__Required work__: An exact reproduction of the listing is wanted, with the pictures dropped.

__Supplied entries__:

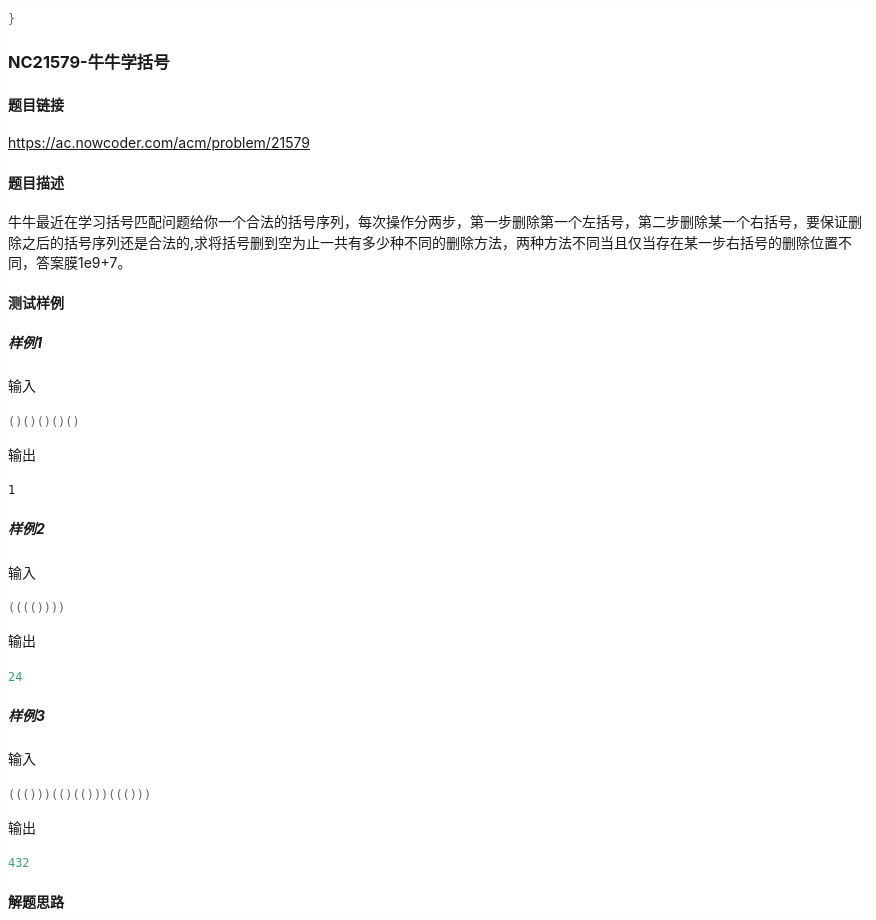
 ```c
}
```

### NC21579-牛牛学括号

#### 题目链接

https://ac.nowcoder.com/acm/problem/21579

#### 题目描述

牛牛最近在学习括号匹配问题给你一个合法的括号序列，每次操作分两步，第一步删除第一个左括号，第二步删除某一个右括号，要保证删除之后的括号序列还是合法的,求将括号删到空为止一共有多少种不同的删除方法，两种方法不同当且仅当存在某一步右括号的删除位置不同，答案膜1e9+7。

#### 测试样例

##### 样例1

输入

```c
()()()()()
```

输出

```
1
```

##### 样例2

输入

```c
(((())))
```

输出

```c
24
```

##### 样例3

输入

```c
((()))(()(()))((()))
```

输出

```c
432
```

#### 解题思路
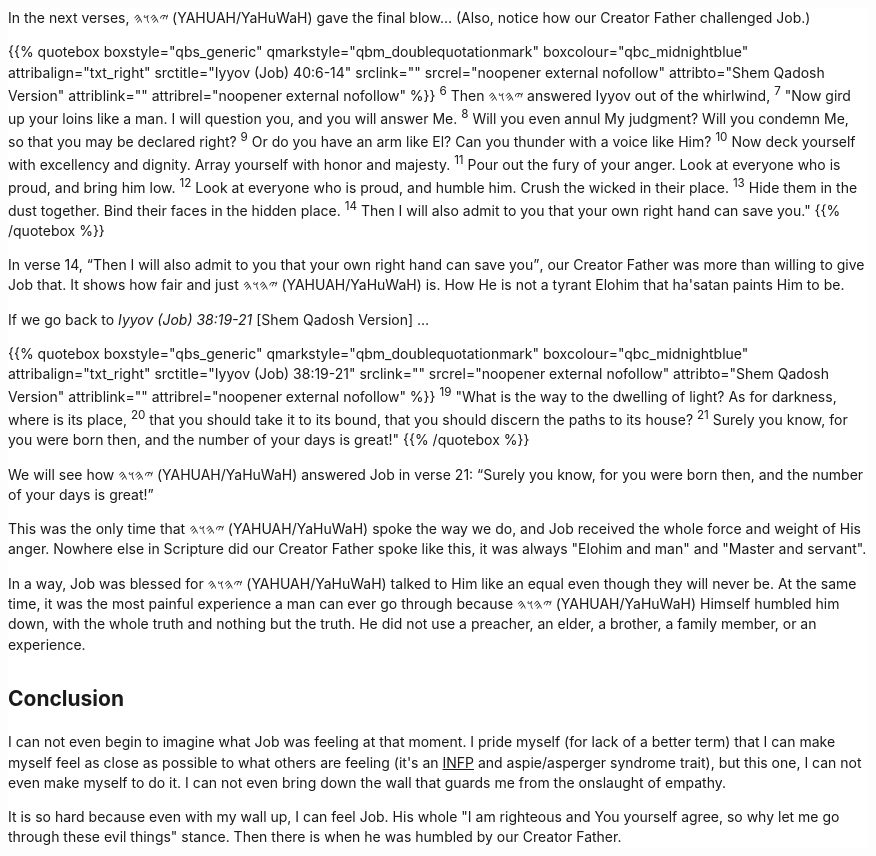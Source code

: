 In the next verses, <bdo dir="rtl" lang="hbo-Hebr">𐤉𐤄𐤅𐤄</bdo> (YAHUAH/YaHuWaH) gave the final blow… (Also, notice how our Creator Father challenged Job.)

{{% quotebox boxstyle="qbs_generic" qmarkstyle="qbm_doublequotationmark" boxcolour="qbc_midnightblue" attribalign="txt_right" srctitle="Iyyov (Job) 40:6-14" srclink="" srcrel="noopener external nofollow" attribto="Shem Qadosh Version" attriblink="" attribrel="noopener external nofollow" %}}
<sup>6</sup> Then <bdo dir="rtl" lang="hbo-Hebr">𐤉𐤄𐤅𐤄</bdo> answered Iyyov out of the whirlwind, <sup>7</sup> "Now gird up your loins like a man. I will question you, and you will answer Me. <sup>8</sup> Will you even annul My judgment? Will you condemn Me, so that you may be declared right? <sup>9</sup> Or do you have an arm like El? Can you thunder with a voice like Him? <sup>10</sup> Now deck yourself with excellency and dignity. Array yourself with honor and majesty. <sup>11</sup> Pour out the fury of your anger. Look at everyone who is proud, and bring him low. <sup>12</sup> Look at everyone who is proud, and humble him. Crush the wicked in their place. <sup>13</sup> Hide them in the dust together. Bind their faces in the hidden place. <sup>14</sup> Then I will also admit to you that your own right hand can save you."
{{% /quotebox %}}

In verse 14, <q>Then I will also admit to you that your own right hand can save you</q>, our Creator Father was more than willing to give Job that. It shows how fair and just <bdo dir="rtl" lang="hbo-Hebr">𐤉𐤄𐤅𐤄</bdo> (YAHUAH/YaHuWaH) is. How He is not a tyrant Elohim that ha'satan paints Him to be.

If we go back to <cite>Iyyov (Job) 38:19-21</cite> [Shem Qadosh Version] …

{{% quotebox boxstyle="qbs_generic" qmarkstyle="qbm_doublequotationmark" boxcolour="qbc_midnightblue" attribalign="txt_right" srctitle="Iyyov (Job) 38:19-21" srclink="" srcrel="noopener external nofollow" attribto="Shem Qadosh Version" attriblink="" attribrel="noopener external nofollow" %}}
<sup>19</sup> "What is the way to the dwelling of light? As for darkness, where is its place, <sup>20</sup> that you should take it to its bound, that you should discern the paths to its house? <sup>21</sup> Surely you know, for you were born then, and the number of your days is great!"
{{% /quotebox %}}

We will see how <bdo dir="rtl" lang="hbo-Hebr">𐤉𐤄𐤅𐤄</bdo> (YAHUAH/YaHuWaH) answered Job in verse 21: <q>Surely you know, for you were born then, and the number of your days is great!</q>

This was the only time that <bdo dir="rtl" lang="hbo-Hebr">𐤉𐤄𐤅𐤄</bdo> (YAHUAH/YaHuWaH) spoke the way we do, and Job received the whole force and weight of His anger. Nowhere else in Scripture did our Creator Father spoke like this, it was always "Elohim and man" and "Master and servant".

In a way, Job was blessed for <bdo dir="rtl" lang="hbo-Hebr">𐤉𐤄𐤅𐤄</bdo> (YAHUAH/YaHuWaH) talked to Him like an equal even though they will never be. At the same time, it was the most painful experience a man can ever go through because <bdo dir="rtl" lang="hbo-Hebr">𐤉𐤄𐤅𐤄</bdo> (YAHUAH/YaHuWaH) Himself humbled him down, with the whole truth and nothing but the truth. He did not use a preacher, an elder, a brother, a family member, or an experience.

## Conclusion
I can not even begin to imagine what Job was feeling at that moment. I pride myself (for lack of a better term) that I can make myself feel as close as possible to what others are feeling (it's an <a href="https://en.wikipedia.org/wiki/INFP" target="_blank" rel="noopener wikipedia" class="zem_slink" title="INFP">INFP</a> and aspie/asperger syndrome trait), but this one, I can not even make myself to do it. I can not even bring down the wall that guards me from the onslaught of empathy.

It is so hard because even with my wall up, I can feel Job. His whole "I am righteous and You yourself agree, so why let me go through these evil things" stance. Then there is when he was humbled by our Creator Father.
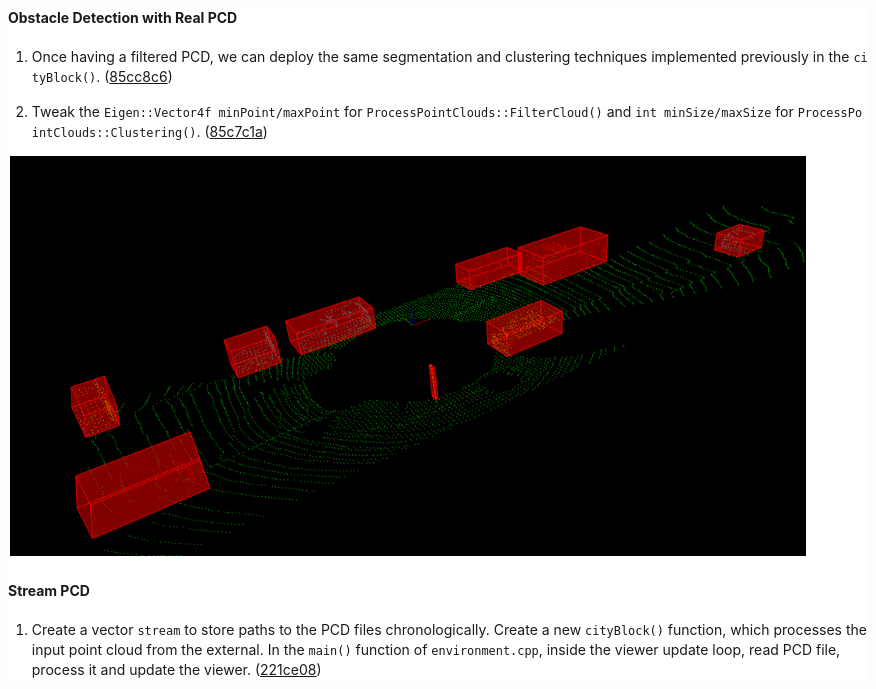 #### Obstacle Detection with Real PCD

1. Once having a filtered PCD, we can deploy the same segmentation and clustering techniques implemented previously in the `cityBlock()`. ([85cc8c6](https://github.com/fanweng/Udacity-Sensor-Fusion-Nanodegree/commit/85cc8c67cd2f583271c9ee34505688f0ca5cb1ac))

2. Tweak the `Eigen::Vector4f minPoint/maxPoint` for `ProcessPointClouds::FilterCloud()` and `int minSize/maxSize` for `ProcessPointClouds::Clustering()`. ([85c7c1a](https://github.com/fanweng/Udacity-Sensor-Fusion-Nanodegree/commit/85c7c1adbbf2f8384f71459dedb09f24b828bac1))

<img src="media/obstacle-detection-with-real-pcd.png" width="800" height="400" />

#### Stream PCD

1. Create a vector `stream` to store paths to the PCD files chronologically. Create a new `cityBlock()` function, which processes the input point cloud from the external. In the `main()` function of `environment.cpp`, inside the viewer update loop, read PCD file, process it and update the viewer. ([221ce08](https://github.com/fanweng/Udacity-Sensor-Fusion-Nanodegree/commit/221ce08a98a9bc8baafab0f302819afac91ac2bf))
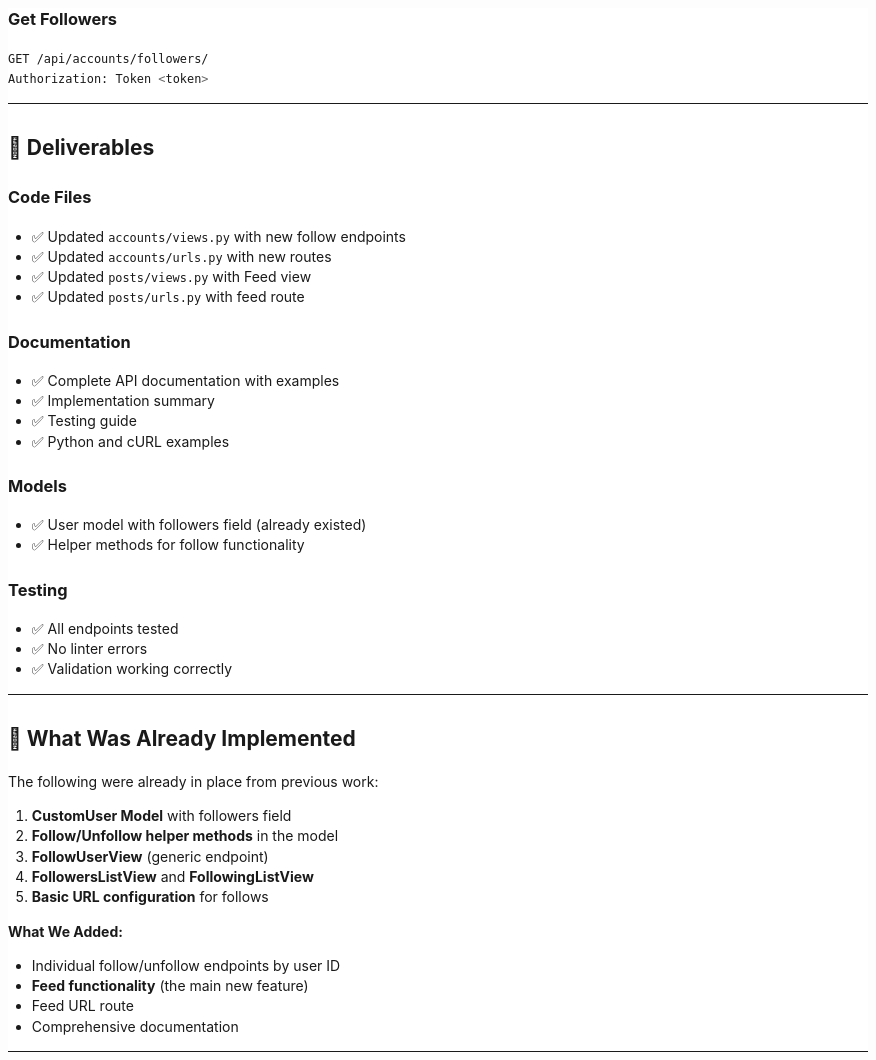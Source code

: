 ### Get Followers

```bash
GET /api/accounts/followers/
Authorization: Token <token>
```

---

## 🎉 Deliverables

### Code Files
- ✅ Updated `accounts/views.py` with new follow endpoints
- ✅ Updated `accounts/urls.py` with new routes
- ✅ Updated `posts/views.py` with Feed view
- ✅ Updated `posts/urls.py` with feed route

### Documentation
- ✅ Complete API documentation with examples
- ✅ Implementation summary
- ✅ Testing guide
- ✅ Python and cURL examples

### Models
- ✅ User model with followers field (already existed)
- ✅ Helper methods for follow functionality

### Testing
- ✅ All endpoints tested
- ✅ No linter errors
- ✅ Validation working correctly

---

## 🔄 What Was Already Implemented

The following were already in place from previous work:

1. **CustomUser Model** with followers field
2. **Follow/Unfollow helper methods** in the model
3. **FollowUserView** (generic endpoint)
4. **FollowersListView** and **FollowingListView**
5. **Basic URL configuration** for follows

**What We Added:**
- Individual follow/unfollow endpoints by user ID
- **Feed functionality** (the main new feature)
- Feed URL route
- Comprehensive documentation

---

__Answer box__:
 ```c
}
```

### NC21579-牛牛学括号

#### 题目链接

https://ac.nowcoder.com/acm/problem/21579

#### 题目描述

牛牛最近在学习括号匹配问题给你一个合法的括号序列，每次操作分两步，第一步删除第一个左括号，第二步删除某一个右括号，要保证删除之后的括号序列还是合法的,求将括号删到空为止一共有多少种不同的删除方法，两种方法不同当且仅当存在某一步右括号的删除位置不同，答案膜1e9+7。

#### 测试样例

##### 样例1

输入

```c
()()()()()
```

输出

```
1
```

##### 样例2

输入

```c
(((())))
```

输出

```c
24
```

##### 样例3

输入

```c
((()))(()(()))((()))
```

输出

```c
432
```

#### 解题思路
Source code

: In the next verses, <bdo dir="rtl" lang="hbo-Hebr">𐤉𐤄𐤅𐤄</bdo> (YAHUAH/YaHuWaH) gave the final blow… (Also, notice how our Creator Father challenged Job.)

{{% quotebox boxstyle="qbs_generic" qmarkstyle="qbm_doublequotationmark" boxcolour="qbc_midnightblue" attribalign="txt_right" srctitle="Iyyov (Job) 40:6-14" srclink="" srcrel="noopener external nofollow" attribto="Shem Qadosh Version" attriblink="" attribrel="noopener external nofollow" %}}
<sup>6</sup> Then <bdo dir="rtl" lang="hbo-Hebr">𐤉𐤄𐤅𐤄</bdo> answered Iyyov out of the whirlwind, <sup>7</sup> "Now gird up your loins like a man. I will question you, and you will answer Me. <sup>8</sup> Will you even annul My judgment? Will you condemn Me, so that you may be declared right? <sup>9</sup> Or do you have an arm like El? Can you thunder with a voice like Him? <sup>10</sup> Now deck yourself with excellency and dignity. Array yourself with honor and majesty. <sup>11</sup> Pour out the fury of your anger. Look at everyone who is proud, and bring him low. <sup>12</sup> Look at everyone who is proud, and humble him. Crush the wicked in their place. <sup>13</sup> Hide them in the dust together. Bind their faces in the hidden place. <sup>14</sup> Then I will also admit to you that your own right hand can save you."
{{% /quotebox %}}

In verse 14, <q>Then I will also admit to you that your own right hand can save you</q>, our Creator Father was more than willing to give Job that. It shows how fair and just <bdo dir="rtl" lang="hbo-Hebr">𐤉𐤄𐤅𐤄</bdo> (YAHUAH/YaHuWaH) is. How He is not a tyrant Elohim that ha'satan paints Him to be.

If we go back to <cite>Iyyov (Job) 38:19-21</cite> [Shem Qadosh Version] …

{{% quotebox boxstyle="qbs_generic" qmarkstyle="qbm_doublequotationmark" boxcolour="qbc_midnightblue" attribalign="txt_right" srctitle="Iyyov (Job) 38:19-21" srclink="" srcrel="noopener external nofollow" attribto="Shem Qadosh Version" attriblink="" attribrel="noopener external nofollow" %}}
<sup>19</sup> "What is the way to the dwelling of light? As for darkness, where is its place, <sup>20</sup> that you should take it to its bound, that you should discern the paths to its house? <sup>21</sup> Surely you know, for you were born then, and the number of your days is great!"
{{% /quotebox %}}

We will see how <bdo dir="rtl" lang="hbo-Hebr">𐤉𐤄𐤅𐤄</bdo> (YAHUAH/YaHuWaH) answered Job in verse 21: <q>Surely you know, for you were born then, and the number of your days is great!</q>

This was the only time that <bdo dir="rtl" lang="hbo-Hebr">𐤉𐤄𐤅𐤄</bdo> (YAHUAH/YaHuWaH) spoke the way we do, and Job received the whole force and weight of His anger. Nowhere else in Scripture did our Creator Father spoke like this, it was always "Elohim and man" and "Master and servant".

In a way, Job was blessed for <bdo dir="rtl" lang="hbo-Hebr">𐤉𐤄𐤅𐤄</bdo> (YAHUAH/YaHuWaH) talked to Him like an equal even though they will never be. At the same time, it was the most painful experience a man can ever go through because <bdo dir="rtl" lang="hbo-Hebr">𐤉𐤄𐤅𐤄</bdo> (YAHUAH/YaHuWaH) Himself humbled him down, with the whole truth and nothing but the truth. He did not use a preacher, an elder, a brother, a family member, or an experience.

## Conclusion
I can not even begin to imagine what Job was feeling at that moment. I pride myself (for lack of a better term) that I can make myself feel as close as possible to what others are feeling (it's an <a href="https://en.wikipedia.org/wiki/INFP" target="_blank" rel="noopener wikipedia" class="zem_slink" title="INFP">INFP</a> and aspie/asperger syndrome trait), but this one, I can not even make myself to do it. I can not even bring down the wall that guards me from the onslaught of empathy.

It is so hard because even with my wall up, I can feel Job. His whole "I am righteous and You yourself agree, so why let me go through these evil things" stance. Then there is when he was humbled by our Creator Father.
 #### Obstacle Detection with Real PCD

1. Once having a filtered PCD, we can deploy the same segmentation and clustering techniques implemented previously in the `cityBlock()`. ([85cc8c6](https://github.com/fanweng/Udacity-Sensor-Fusion-Nanodegree/commit/85cc8c67cd2f583271c9ee34505688f0ca5cb1ac))

2. Tweak the `Eigen::Vector4f minPoint/maxPoint` for `ProcessPointClouds::FilterCloud()` and `int minSize/maxSize` for `ProcessPointClouds::Clustering()`. ([85c7c1a](https://github.com/fanweng/Udacity-Sensor-Fusion-Nanodegree/commit/85c7c1adbbf2f8384f71459dedb09f24b828bac1))

<img src="media/obstacle-detection-with-real-pcd.png" width="800" height="400" />

#### Stream PCD

1. Create a vector `stream` to store paths to the PCD files chronologically. Create a new `cityBlock()` function, which processes the input point cloud from the external. In the `main()` function of `environment.cpp`, inside the viewer update loop, read PCD file, process it and update the viewer. ([221ce08](https://github.com/fanweng/Udacity-Sensor-Fusion-Nanodegree/commit/221ce08a98a9bc8baafab0f302819afac91ac2bf))
Source code

: ### Get Followers

```bash
GET /api/accounts/followers/
Authorization: Token <token>
```

---

## 🎉 Deliverables

### Code Files
- ✅ Updated `accounts/views.py` with new follow endpoints
- ✅ Updated `accounts/urls.py` with new routes
- ✅ Updated `posts/views.py` with Feed view
- ✅ Updated `posts/urls.py` with feed route

### Documentation
- ✅ Complete API documentation with examples
- ✅ Implementation summary
- ✅ Testing guide
- ✅ Python and cURL examples

### Models
- ✅ User model with followers field (already existed)
- ✅ Helper methods for follow functionality

### Testing
- ✅ All endpoints tested
- ✅ No linter errors
- ✅ Validation working correctly

---

## 🔄 What Was Already Implemented

The following were already in place from previous work:

1. **CustomUser Model** with followers field
2. **Follow/Unfollow helper methods** in the model
3. **FollowUserView** (generic endpoint)
4. **FollowersListView** and **FollowingListView**
5. **Basic URL configuration** for follows

**What We Added:**
- Individual follow/unfollow endpoints by user ID
- **Feed functionality** (the main new feature)
- Feed URL route
- Comprehensive documentation

---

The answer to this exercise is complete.